WORK TASK: Would you retype the entries from the first line to the line bearing "2. **Order Placement**", both included, leaving out every picture?

**** SUPPLIED DATA

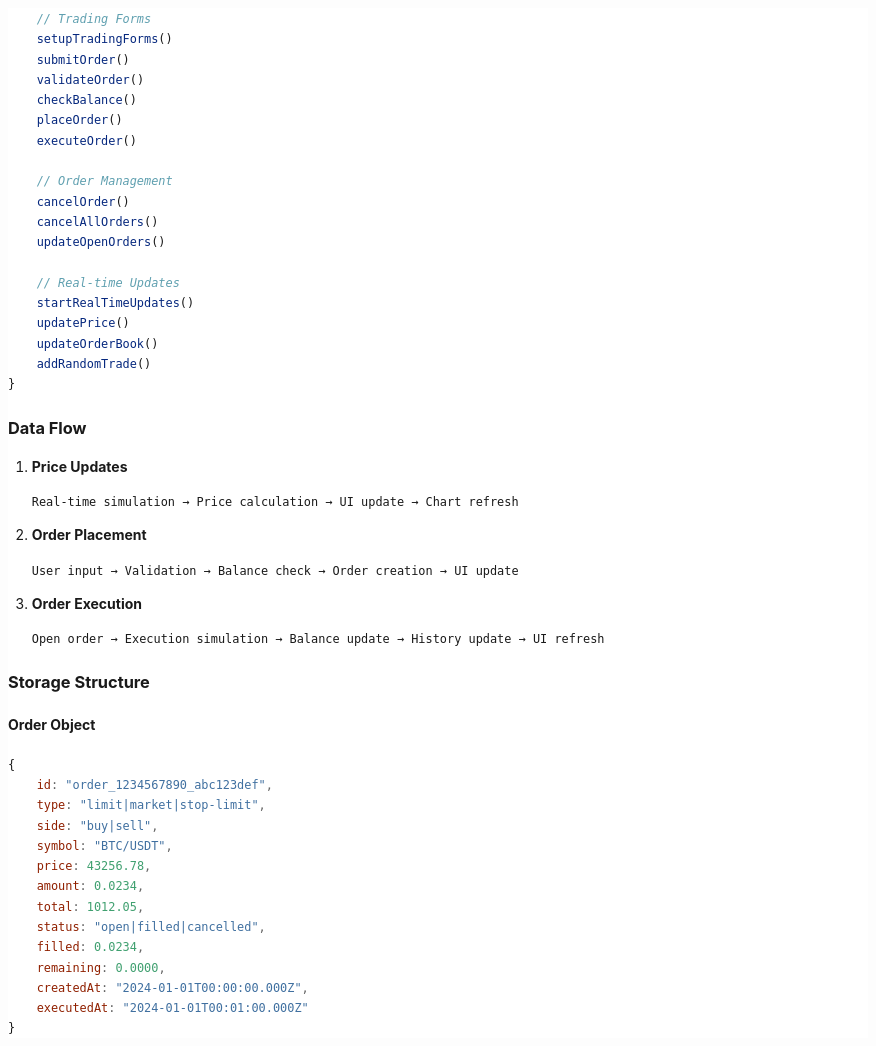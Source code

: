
 ```javascript
    // Trading Forms
    setupTradingForms()
    submitOrder()
    validateOrder()
    checkBalance()
    placeOrder()
    executeOrder()

    // Order Management
    cancelOrder()
    cancelAllOrders()
    updateOpenOrders()

    // Real-time Updates
    startRealTimeUpdates()
    updatePrice()
    updateOrderBook()
    addRandomTrade()
}
```

### Data Flow

1. **Price Updates**
   ```
   Real-time simulation → Price calculation → UI update → Chart refresh
   ```

2. **Order Placement**
   ```
   User input → Validation → Balance check → Order creation → UI update
   ```

3. **Order Execution**
   ```
   Open order → Execution simulation → Balance update → History update → UI refresh
   ```

### Storage Structure

#### Order Object
```javascript
{
    id: "order_1234567890_abc123def",
    type: "limit|market|stop-limit",
    side: "buy|sell",
    symbol: "BTC/USDT",
    price: 43256.78,
    amount: 0.0234,
    total: 1012.05,
    status: "open|filled|cancelled",
    filled: 0.0234,
    remaining: 0.0000,
    createdAt: "2024-01-01T00:00:00.000Z",
    executedAt: "2024-01-01T00:01:00.000Z"
}
```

********

TASK ANSWER:
Source code

:
 ```javascript
    // Trading Forms
    setupTradingForms()
    submitOrder()
    validateOrder()
    checkBalance()
    placeOrder()
    executeOrder()

    // Order Management
    cancelOrder()
    cancelAllOrders()
    updateOpenOrders()

    // Real-time Updates
    startRealTimeUpdates()
    updatePrice()
    updateOrderBook()
    addRandomTrade()
}
```

### Data Flow

1. **Price Updates**
   ```
   Real-time simulation → Price calculation → UI update → Chart refresh
   ```

2. **Order Placement**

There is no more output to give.